I believed Clete was still wired from Katrina and was now giving himself over to an obsession, one that allowed him to believe if he nailed the guys who had run over him with their automobile, he could somehow revise all the events that had turned a gingerbread Caribbean city into food for every kind of jackal in the book.
“I got it figured, big mon,” he said. “Bertrand Melancon almost collided into an airboat full of NOPD guys, so he swerved down this alley behind Courtney’s house-”
“Whose house?”
“The gal I told you about, the one breaking dishes all over her terrace. Bertrand bagged it down the alley and hid Sidney Kovick’s goods somewhere along the way. The hospital is only three blocks from Courtney’s. I think I even found his boat. It was wedged under a pile of trees. The motor was gone, but it’s a green, aluminum job. Ducks Unlimited is painted on the hull. I bet they boosted it from a rescue operation.”
“I think you’re spending more time on these guys than you should,” I said.
“How’d you arrive at that brilliant idea?”
“Twisting these guys won’t bring back New Orleans, Clete. It’s gone. Just like our youth. The place we knew will be a place we look at in books that feature historical photography.”
He got up from behind his desk and stared out the window. He was wearing a short-sleeved green shirt with bluebirds and flowers printed on it. The back of his neck was pitted, his hair lightly oiled and clipped. I could see the color rising in his neck. “Don’t say that about New Orleans.”
 
; “All right, I won’t. The guys who let people drown for two days are going to pour billions into rebuilding poor neighborhoods.”
He turned and faced me. The flattened scar that ran through one eyebrow and across his nose was the dull color and shape of an elongated tire patch. “The shield I carry could have come out of a cereal box. The only credibility I have is the degree of respect I instill in scum like the Melancons.
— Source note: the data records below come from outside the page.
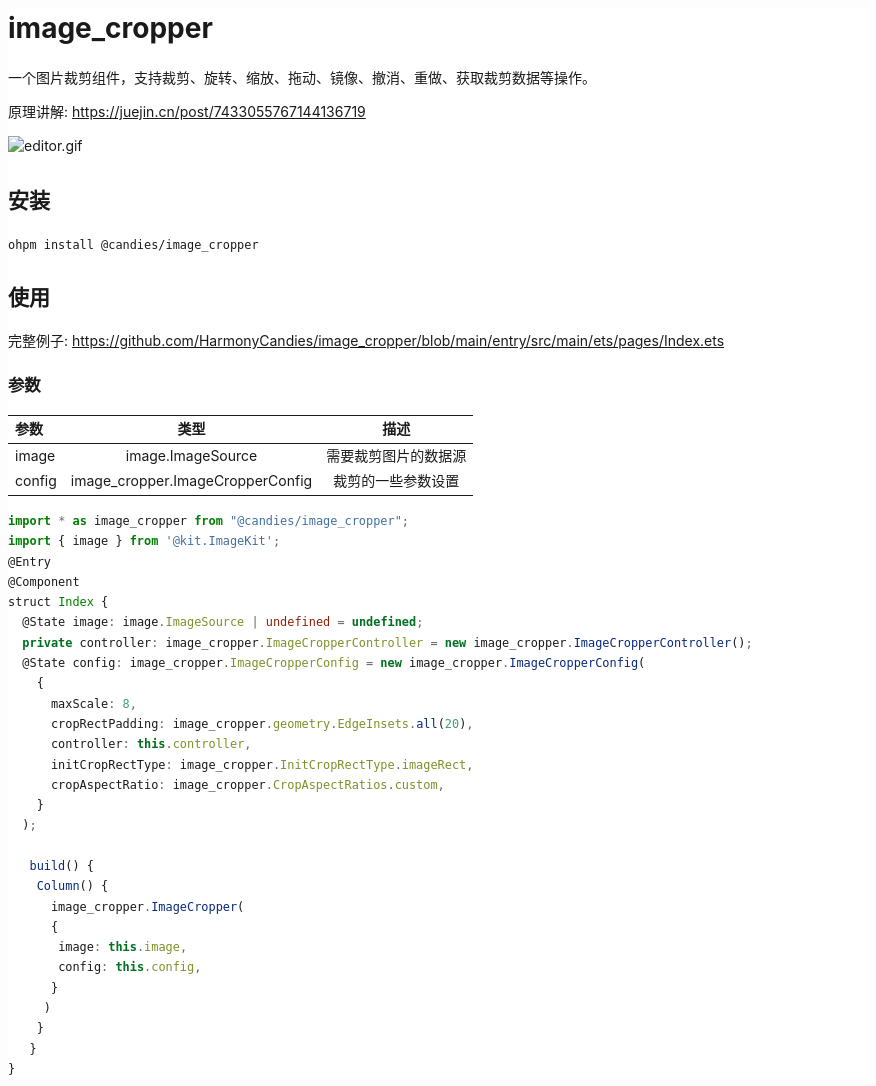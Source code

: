 # image_cropper

一个图片裁剪组件，支持裁剪、旋转、缩放、拖动、镜像、撤消、重做、获取裁剪数据等操作。

原理讲解: https://juejin.cn/post/7433055767144136719

![editor.gif](https://github.com/HarmonyCandies/HarmonyCandies/blob/main/gif/image_cropper/editor.gif)

 
## 安装

`ohpm install @candies/image_cropper`


## 使用

完整例子: https://github.com/HarmonyCandies/image_cropper/blob/main/entry/src/main/ets/pages/Index.ets

### 参数

| 参数   |               类型               |         描述         |
| :----- | :------------------------------: | :------------------: |
| image  |        image.ImageSource         | 需要裁剪图片的数据源 |
| config | image_cropper.ImageCropperConfig |  裁剪的一些参数设置  |


```typescript
import * as image_cropper from "@candies/image_cropper";
import { image } from '@kit.ImageKit';
@Entry
@Component
struct Index {
  @State image: image.ImageSource | undefined = undefined;
  private controller: image_cropper.ImageCropperController = new image_cropper.ImageCropperController();  
  @State config: image_cropper.ImageCropperConfig = new image_cropper.ImageCropperConfig(
    {
      maxScale: 8,
      cropRectPadding: image_cropper.geometry.EdgeInsets.all(20),
      controller: this.controller,
      initCropRectType: image_cropper.InitCropRectType.imageRect,
      cropAspectRatio: image_cropper.CropAspectRatios.custom,
    }
  );

   build() {
    Column() {
      image_cropper.ImageCropper(
      {
       image: this.image,
       config: this.config,
      }
     )
    }
   }
}
```
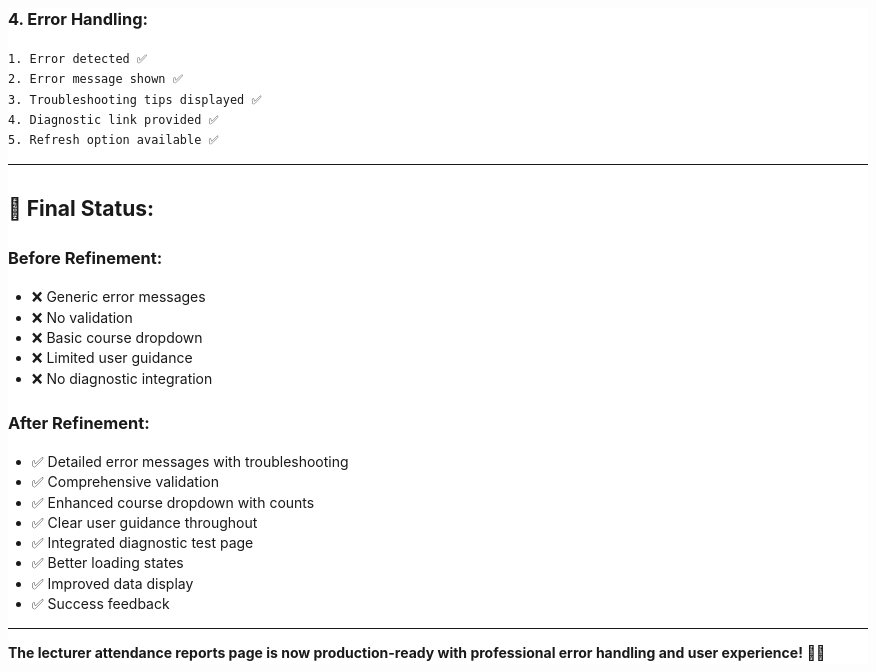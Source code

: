 ### **4. Error Handling:**
```
1. Error detected ✅
2. Error message shown ✅
3. Troubleshooting tips displayed ✅
4. Diagnostic link provided ✅
5. Refresh option available ✅
```

---

## 🎉 **Final Status:**

### **Before Refinement:**
- ❌ Generic error messages
- ❌ No validation
- ❌ Basic course dropdown
- ❌ Limited user guidance
- ❌ No diagnostic integration

### **After Refinement:**
- ✅ Detailed error messages with troubleshooting
- ✅ Comprehensive validation
- ✅ Enhanced course dropdown with counts
- ✅ Clear user guidance throughout
- ✅ Integrated diagnostic test page
- ✅ Better loading states
- ✅ Improved data display
- ✅ Success feedback

---

**The lecturer attendance reports page is now production-ready with professional error handling and user experience!** 🎉✅
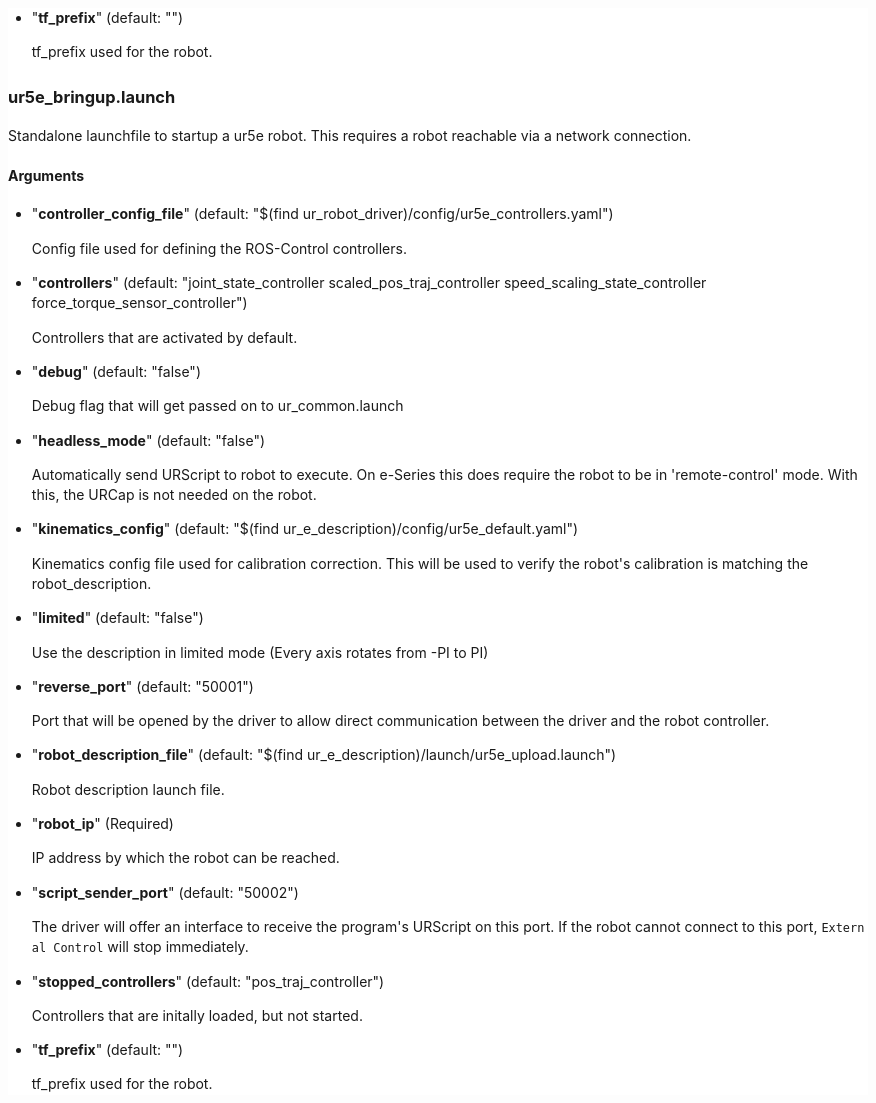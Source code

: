  * "**tf_prefix**" (default: "")

    tf_prefix used for the robot.

### ur5e_bringup.launch

Standalone launchfile to startup a ur5e robot. This requires a robot reachable via a network connection.

#### Arguments
 * "**controller_config_file**" (default: "$(find ur_robot_driver)/config/ur5e_controllers.yaml")

    Config file used for defining the ROS-Control controllers.

 * "**controllers**" (default: "joint_state_controller scaled_pos_traj_controller speed_scaling_state_controller force_torque_sensor_controller")

    Controllers that are activated by default.

 * "**debug**" (default: "false")

    Debug flag that will get passed on to ur_common.launch

 * "**headless_mode**" (default: "false")

    Automatically send URScript to robot to execute. On e-Series this does require the robot to be in 'remote-control' mode. With this, the URCap is not needed on the robot.

 * "**kinematics_config**" (default: "$(find ur_e_description)/config/ur5e_default.yaml")

    Kinematics config file used for calibration correction. This will be used to verify the robot's calibration is matching the robot_description.

 * "**limited**" (default: "false")

    Use the description in limited mode (Every axis rotates from -PI to PI)

 * "**reverse_port**" (default: "50001")

    Port that will be opened by the driver to allow direct communication between the driver and the robot controller.

 * "**robot_description_file**" (default: "$(find ur_e_description)/launch/ur5e_upload.launch")

    Robot description launch file.

 * "**robot_ip**" (Required)

    IP address by which the robot can be reached.

 * "**script_sender_port**" (default: "50002")

    The driver will offer an interface to receive the program's URScript on this port. If the robot cannot connect to this port, `External Control` will stop immediately.

 * "**stopped_controllers**" (default: "pos_traj_controller")

    Controllers that are initally loaded, but not started.

 * "**tf_prefix**" (default: "")

    tf_prefix used for the robot.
I wish it was different. I wish I was still with NOPD. But I flushed my legitimate career a long time ago. Don’t be lecturing at me, Streak.”
The room was silent a long time.
“I got a call this morning on my cell from Bertrand Melancon,” he said.
“The Melancons have your number?” I replied, glad to have something else to talk about.
“Nig gave it to Bertrand. He says his brother was kidnapped out of our Lady of the Lake. He wants me to get him back. That’s what I was trying to tell you, but you kept interrupting me.”
“Who kidnapped him?”
“Bertrand thinks it was Sidney Kovick’s people.”
“What did you tell him?”
“That I don’t work for street pukes, particularly ones I think are rapists.”
“What’s the rest of it?”
“I made a mistake. I should have figured out a way to bring him in. Bertrand must have found something in that house he can’t fence. In fact, I got the impression he’s not sure what he’s holding.”
“You’re not making sense.”
“That’s what I told Bertrand. He wants to cut a deal with Sidney to get his brother back, but he thinks whatever it is he’s holding is so hot Sidney is going to kill him and Eddy and Andre Rochon once he gets it back.”